Previo a ser sepultados, la activista Guerlilie Jozof, de la organización Haitian Bridge, condenó que Joselyn falleciera derivado de la violencia que vive Tijuana y que Caroly perdiera la vida luego de que le negaran la atención médica en un hospital de la ciudad, lo que le llevó a agravar su salud hasta perder la vida.
“Al Gobierno de México le pedimos que aseguren la vida de las personas que emigran y pasan por su territorio; las vidas negras importan y cada día están cayendo, se están muriendo todos los días en este país. Nosotros estamos también aquí para pedir que pongan fin a las políticas estadounidenses que están matando a nuestros hermanos”, dijo a medios.
La activista se preguntó “¿quién es responsable de estas muertes? Eso es lo que queremos saber”.
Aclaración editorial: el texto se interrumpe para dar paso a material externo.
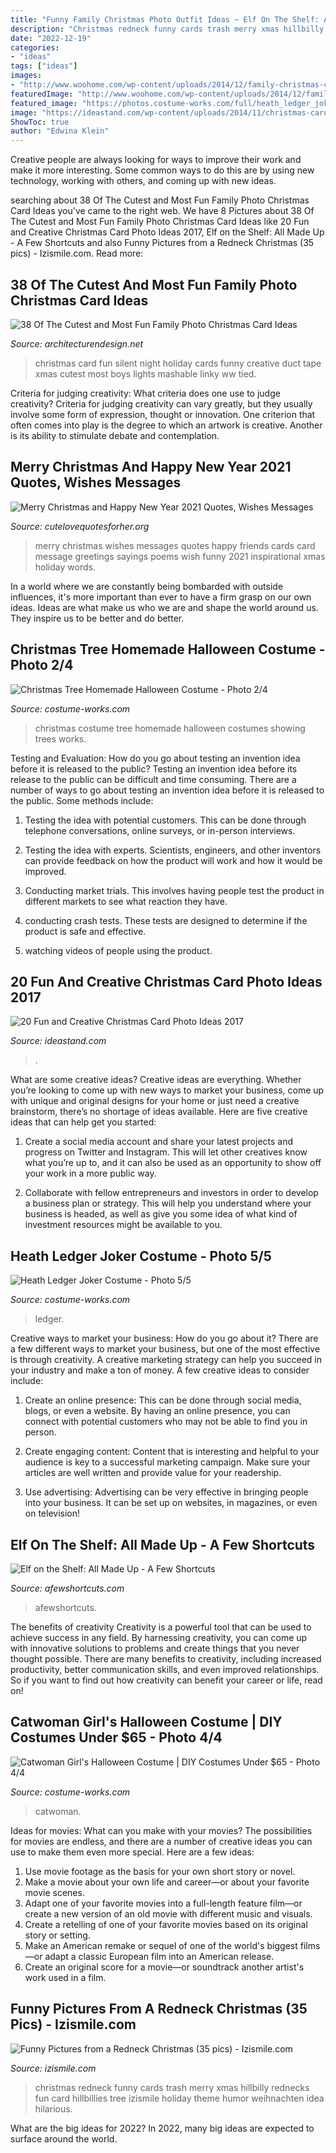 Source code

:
 ```yaml
---
title: "Funny Family Christmas Photo Outfit Ideas ~ Elf On The Shelf: All Made Up"
description: "Christmas redneck funny cards trash merry xmas hillbilly rednecks fun card hillbillies tree izismile holiday theme humor weihnachten idea hilarious"
date: "2022-12-19"
categories:
- "ideas"
tags: ["ideas"]
images:
- "http://www.woohome.com/wp-content/uploads/2014/12/family-christmas-card-ideas-21.jpg"
featuredImage: "http://www.woohome.com/wp-content/uploads/2014/12/family-christmas-card-ideas-21.jpg"
featured_image: "https://photos.costume-works.com/full/heath_ledger_joker4.jpg"
image: "https://ideastand.com/wp-content/uploads/2014/11/christmas-card-photo-ideas/10-christmas-card-photo-ideas.jpg"
ShowToc: true
author: "Edwina Klein"
---
```



Creative people are always looking for ways to improve their work and make it more interesting. Some common ways to do this are by using new technology, working with others, and coming up with new ideas.

	

		
searching about 38 Of The Cutest and Most Fun Family Photo Christmas Card Ideas you've came to the right web. We have 8 Pictures about 38 Of The Cutest and Most Fun Family Photo Christmas Card Ideas like 20 Fun and Creative Christmas Card Photo Ideas 2017, Elf on the Shelf: All Made Up - A Few Shortcuts and also Funny Pictures from a Redneck Christmas (35 pics) - Izismile.com. Read more:
		
    
## 38 Of The Cutest And Most Fun Family Photo Christmas Card Ideas

<img loading=lazy src="http://www.woohome.com/wp-content/uploads/2014/12/family-christmas-card-ideas-21.jpg" onerror="this.onerror=null;this.src='https://tse4.mm.bing.net/th?id=OIP.MWlxxhK2Spk5ObHQuB4d_gHaK4&amp;pid=15.1';" alt="38 Of The Cutest and Most Fun Family Photo Christmas Card Ideas">

_Source: architecturendesign.net_

>christmas card fun silent night holiday cards funny creative duct tape xmas cutest most boys lights mashable linky ww tied. 

	

Criteria for judging creativity: What criteria does one use to judge creativity?
Criteria for judging creativity can vary greatly, but they usually involve some form of expression, thought or innovation. One criterion that often comes into play is the degree to which an artwork is creative. Another is its ability to stimulate debate and contemplation.

    
## Merry Christmas And Happy New Year 2021 Quotes, Wishes Messages

<img loading=lazy src="https://cutelovequotesforher.org/wp-content/uploads/2015/09/Cute-merry-christmas-Quotes-wishes-messages.jpg" onerror="this.onerror=null;this.src='https://tse3.mm.bing.net/th?id=OIP.02Ft0xXzvySmSyVmElEivwHaNJ&amp;pid=15.1';" alt="Merry Christmas and Happy New Year 2021 Quotes, Wishes Messages">

_Source: cutelovequotesforher.org_

>merry christmas wishes messages quotes happy friends cards card message greetings sayings poems wish funny 2021 inspirational xmas holiday words. 

	

In a world where we are constantly being bombarded with outside influences, it's more important than ever to have a firm grasp on our own ideas. Ideas are what make us who we are and shape the world around us. They inspire us to be better and do better.

    
## Christmas Tree Homemade Halloween Costume - Photo 2/4

<img loading=lazy src="https://photos.costume-works.com/full/christmas_tree3.jpg" onerror="this.onerror=null;this.src='https://tse1.mm.bing.net/th?id=OIP._PmXVf_rhKIiAWZxAMKL8AHaKD&amp;pid=15.1';" alt="Christmas Tree Homemade Halloween Costume - Photo 2/4">

_Source: costume-works.com_

>christmas costume tree homemade halloween costumes showing trees works. 

	

Testing and Evaluation: How do you go about testing an invention idea before it is released to the public?
Testing an invention idea before its release to the public can be difficult and time consuming. There are a number of ways to go about testing an invention idea before it is released to the public. Some methods include:
1) Testing the idea with potential customers. This can be done through telephone conversations, online surveys, or in-person interviews.

2) Testing the idea with experts. Scientists, engineers, and other inventors can provide feedback on how the product will work and how it would be improved.

3) Conducting market trials. This involves having people test the product in different markets to see what reaction they have.

4) conducting crash tests. These tests are designed to determine if the product is safe and effective.

5) watching videos of people using the product.

    
## 20 Fun And Creative Christmas Card Photo Ideas 2017

<img loading=lazy src="https://ideastand.com/wp-content/uploads/2014/11/christmas-card-photo-ideas/10-christmas-card-photo-ideas.jpg" onerror="this.onerror=null;this.src='https://tse1.mm.bing.net/th?id=OIP.lrGcUd82HHl1LqoM43eIfQHaLH&amp;pid=15.1';" alt="20 Fun and Creative Christmas Card Photo Ideas 2017">

_Source: ideastand.com_

>. 

	

What are some creative ideas?
Creative ideas are everything. Whether you’re looking to come up with new ways to market your business, come up with unique and original designs for your home or just need a creative brainstorm, there’s no shortage of ideas available. Here are five creative ideas that can help get you started:
1. Create a social media account and share your latest projects and progress on Twitter and Instagram. This will let other creatives know what you’re up to, and it can also be used as an opportunity to show off your work in a more public way.

2. Collaborate with fellow entrepreneurs and investors in order to develop a business plan or strategy. This will help you understand where your business is headed, as well as give you some idea of what kind of investment resources might be available to you.


    
## Heath Ledger Joker Costume - Photo 5/5

<img loading=lazy src="https://photos.costume-works.com/full/heath_ledger_joker4.jpg" onerror="this.onerror=null;this.src='https://tse1.mm.bing.net/th?id=OIP.FYN-HT1pMGC_Tlz9og4_SAHaKH&amp;pid=15.1';" alt="Heath Ledger Joker Costume - Photo 5/5">

_Source: costume-works.com_

>ledger. 

	

Creative ways to market your business: How do you go about it?
There are a few different ways to market your business, but one of the most effective is through creativity. A creative marketing strategy can help you succeed in your industry and make a ton of money. A few creative ideas to consider include: 
1. Create an online presence: This can be done through social media, blogs, or even a website. By having an online presence, you can connect with potential customers who may not be able to find you in person. 

2. Create engaging content: Content that is interesting and helpful to your audience is key to a successful marketing campaign. Make sure your articles are well written and provide value for your readership. 

3. Use advertising: Advertising can be very effective in bringing people into your business. It can be set up on websites, in magazines, or even on television!

    
## Elf On The Shelf: All Made Up - A Few Shortcuts

<img loading=lazy src="https://afewshortcuts.com/wp-content/uploads/2013/11/image102.jpeg" onerror="this.onerror=null;this.src='https://tse3.mm.bing.net/th?id=OIP.YOj7mu9fNOY4Ry5wO5ixWgHaJ4&amp;pid=15.1';" alt="Elf on the Shelf: All Made Up - A Few Shortcuts">

_Source: afewshortcuts.com_

>afewshortcuts. 

	

The benefits of creativity
Creativity is a powerful tool that can be used to achieve success in any field. By harnessing creativity, you can come up with innovative solutions to problems and create things that you never thought possible. There are many benefits to creativity, including increased productivity, better communication skills, and even improved relationships. So if you want to find out how creativity can benefit your career or life, read on!

    
## Catwoman Girl&#039;s Halloween Costume | DIY Costumes Under $65 - Photo 4/4

<img loading=lazy src="https://photos.costume-works.com/full/catwoman25.jpg" onerror="this.onerror=null;this.src='https://tse3.mm.bing.net/th?id=OIP.4mOUA6EE6h8gsqhDbC92gAHaLJ&amp;pid=15.1';" alt="Catwoman Girl&#039;s Halloween Costume | DIY Costumes Under $65 - Photo 4/4">

_Source: costume-works.com_

>catwoman. 

	

Ideas for movies: What can you make with your movies?
The possibilities for movies are endless, and there are a number of creative ideas you can use to make them even more special. Here are a few ideas:
1. Use movie footage as the basis for your own short story or novel.
2. Make a movie about your own life and career—or about your favorite movie scenes.
3. Adapt one of your favorite movies into a full-length feature film—or create a new version of an old movie with different music and visuals.
4. Create a retelling of one of your favorite movies based on its original story or setting.
5. Make an American remake or sequel of one of the world's biggest films—or adapt a classic European film into an American release.
6. Create an original score for a movie—or soundtrack another artist's work used in a film.
    
## Funny Pictures From A Redneck Christmas (35 Pics) - Izismile.com

<img loading=lazy src="https://img.izismile.com/img/img2/20091217/redneck_christmas_situations_05.jpg" onerror="this.onerror=null;this.src='https://tse4.mm.bing.net/th?id=OIP.S41oWVgEcZZZysWvxBxNXwHaLG&amp;pid=15.1';" alt="Funny Pictures from a Redneck Christmas (35 pics) - Izismile.com">

_Source: izismile.com_

>christmas redneck funny cards trash merry xmas hillbilly rednecks fun card hillbillies tree izismile holiday theme humor weihnachten idea hilarious. 

	

What are the big ideas for 2022?
In 2022, many big ideas are expected to surface around the world.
Dijo que sus compatriotas están saliendo de Haití porque no se pueden quedar por la violencia, y están buscando un refugio “pero son rechazadas y expuestas a situaciones” como las que vivieron sus dos compatriotas.
Jozof agregó que este par de casos deben servir como un ejemplo para que las autoridades de Estados Unidos reconozcan que México “no es un país seguro para los migrantes” y que las políticas migratorias como el Título 42 los dejan en la vulnerabilidad y, además “son discriminatorias” porque se prioriza a las personas de piel blanca ante los demás.
Por su parte, Dine Arcangel, hermana de Caroly, compartió a medios que ella y su hermano habían dejado su país por la discriminación y la violencia, principalmente porque ella, que es de la comunidad LGBT, no podían estar ahí por el “trato tan injusto”. Por eso, pidieron un basta, porque la “vida no ha sido justa para la gente negra” y son humanos como todos.